Olympics: Darwish is now jumping for joy
Cynics might suggest the vision of an Emirati athlete challenging a world-class field in an elite competition is precious enough.
But this is about as rare as rain in Dubai in July. Mohammed Abbas Darwish, the triple jumper who is the lone male track and field competitor from the UAE, will be wearing shoes.
Most of the time, he does not bother with them. It is a stipulation of his coach, Svetoslav Topuzov, the Bulgarian who has overseen Darwish's emergence as a jumper of substance over the past three years.
The sight of the two of them doing laps of the training field barefoot is a disconcerting one. Initially, Topuzov tries to plead poverty. "We don't have money," the coach says. "No, no, this is joke!"

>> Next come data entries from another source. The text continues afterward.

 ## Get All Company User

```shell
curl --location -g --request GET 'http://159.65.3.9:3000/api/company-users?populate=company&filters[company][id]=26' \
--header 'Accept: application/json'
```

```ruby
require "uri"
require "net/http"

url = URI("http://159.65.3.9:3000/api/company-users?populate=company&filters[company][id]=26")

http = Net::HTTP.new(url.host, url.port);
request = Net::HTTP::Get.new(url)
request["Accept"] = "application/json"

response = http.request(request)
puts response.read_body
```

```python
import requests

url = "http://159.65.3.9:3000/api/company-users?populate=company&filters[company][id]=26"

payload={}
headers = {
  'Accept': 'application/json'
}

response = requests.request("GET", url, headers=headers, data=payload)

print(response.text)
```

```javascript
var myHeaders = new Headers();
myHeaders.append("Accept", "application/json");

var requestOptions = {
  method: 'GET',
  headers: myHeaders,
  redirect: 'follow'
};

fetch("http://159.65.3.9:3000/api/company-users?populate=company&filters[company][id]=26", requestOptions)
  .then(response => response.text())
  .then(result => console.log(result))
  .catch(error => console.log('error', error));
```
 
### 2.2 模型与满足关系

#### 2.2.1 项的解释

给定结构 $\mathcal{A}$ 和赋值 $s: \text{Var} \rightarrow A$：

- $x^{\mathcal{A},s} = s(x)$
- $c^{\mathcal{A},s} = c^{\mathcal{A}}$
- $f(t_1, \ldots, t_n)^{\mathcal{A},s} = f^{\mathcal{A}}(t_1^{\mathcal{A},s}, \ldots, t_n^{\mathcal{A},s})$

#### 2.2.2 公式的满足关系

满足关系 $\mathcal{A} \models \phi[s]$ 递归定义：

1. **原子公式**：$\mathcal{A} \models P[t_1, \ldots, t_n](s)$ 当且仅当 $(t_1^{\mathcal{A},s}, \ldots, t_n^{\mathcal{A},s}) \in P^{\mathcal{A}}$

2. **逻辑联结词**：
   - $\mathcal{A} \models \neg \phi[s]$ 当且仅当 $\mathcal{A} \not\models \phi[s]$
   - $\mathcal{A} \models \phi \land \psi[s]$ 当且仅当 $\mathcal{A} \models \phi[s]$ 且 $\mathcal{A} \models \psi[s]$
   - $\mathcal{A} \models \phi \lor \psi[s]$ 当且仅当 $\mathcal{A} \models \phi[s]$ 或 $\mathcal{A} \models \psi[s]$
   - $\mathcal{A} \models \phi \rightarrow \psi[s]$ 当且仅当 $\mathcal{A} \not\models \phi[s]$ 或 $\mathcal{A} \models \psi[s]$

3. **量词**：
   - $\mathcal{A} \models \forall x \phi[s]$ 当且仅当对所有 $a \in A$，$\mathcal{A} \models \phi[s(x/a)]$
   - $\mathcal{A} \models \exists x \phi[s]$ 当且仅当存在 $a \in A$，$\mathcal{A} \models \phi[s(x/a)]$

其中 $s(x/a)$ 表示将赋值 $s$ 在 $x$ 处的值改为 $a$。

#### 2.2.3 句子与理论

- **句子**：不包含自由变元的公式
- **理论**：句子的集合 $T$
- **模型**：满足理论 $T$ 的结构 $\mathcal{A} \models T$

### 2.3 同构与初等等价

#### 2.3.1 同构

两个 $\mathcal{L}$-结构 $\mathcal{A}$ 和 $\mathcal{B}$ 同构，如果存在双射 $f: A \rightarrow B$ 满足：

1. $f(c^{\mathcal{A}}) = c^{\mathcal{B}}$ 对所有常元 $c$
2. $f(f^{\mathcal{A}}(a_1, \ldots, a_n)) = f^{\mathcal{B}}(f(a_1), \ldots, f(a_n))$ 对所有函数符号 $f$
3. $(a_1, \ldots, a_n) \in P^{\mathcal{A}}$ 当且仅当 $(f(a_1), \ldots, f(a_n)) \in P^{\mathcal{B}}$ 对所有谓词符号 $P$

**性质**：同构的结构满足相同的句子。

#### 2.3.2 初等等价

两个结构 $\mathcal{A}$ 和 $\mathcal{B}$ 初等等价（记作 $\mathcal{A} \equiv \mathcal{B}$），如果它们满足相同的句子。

For the duration of his highly successful coaching career, Topuzov, who trained Tereza Marinova to gold in the women's triple jump at the 2000 Sydney Olympics, has been a sworn advocate of barefoot training.
"It is Chinese medicine," he says, suggesting the massaging effects of lush grass on the soles of the feet works in a similar way to acupuncture.
When he introduced his methods to Darwish on their first meeting when he arrived in the UAE in 2009, he met a ready disciple.
"The first time I came to training with him I brought shoes, obviously, but he said we will train without them," Darwish says.
"All the time I am without shoes anyway. When I am out playing [football] near my home, out in the sand, I am without shoes.
"When I came to training I thought I must bring my shoes. He said train without them, so I said, 'Oh, this is much better'. I like it, it is cool."
The coach and protege are a perfect match. The lack of state of the art running spikes are a clue to the fact they prefer the basic things in life. Darwish does not have an email address. He cannot be bothered with computers.
Topuzov, meanwhile, has to write his own email address down in the back of his notebook, on account of the fact he always forgets it. If he is without said notebook, he has to call his wife to find out what it is. Not that he rates telephones too highly, either.
Not surprisingly, the Bulgarian coach values the most basic principals when it comes to training, too. Namely, there is no substitute for hard work.
"From time to time in training, Mohammed can make miracles," Topuzov says. "He can make a good result, but he needs to train like a professional.
"The problem [in the UAE] is the lack of professional thinking. Maybe for one week they are working good, then for the next 10 days they say they are tired.
"Now he has begun working differently. I hope he can stay like that, because next year I think he will be very, very close to 17 metres. I am sure."
Darwish is appearing at these Games on a wild-card invitation, although his personal best is only five centimetres less than the B standard to qualify for this competition.
Naturally, it is the biggest stage he has competed on to date, but he is confident he will not be overawed by the challenge.
Two years ago, at the Asian Games in China, the triple jump event ran concurrently with the 110m hurdles final.
As such, the 70,000-capacity stadium was in a frenzy as Liu Xiang, China's world and Olympic champion hurdler, returned to form by claiming a third Asian Games gold and breaking the competition record in the process.
"This is not the first time [he has performed in front of such a significant crowd]," says Darwish, who is a product of Al Wasl club in Dubai.
"When we were in China the stadium was full to see their Olympic and world champion in the 110m hurdles.
"As soon as anyone did anything, the whole stadium made a huge noise like, 'woo'. When that happens you feel your heart is dancing.
"It gives you emotion which can lift you, but if there is too much emotion you have to slow down.
"You have to be somewhere in the middle."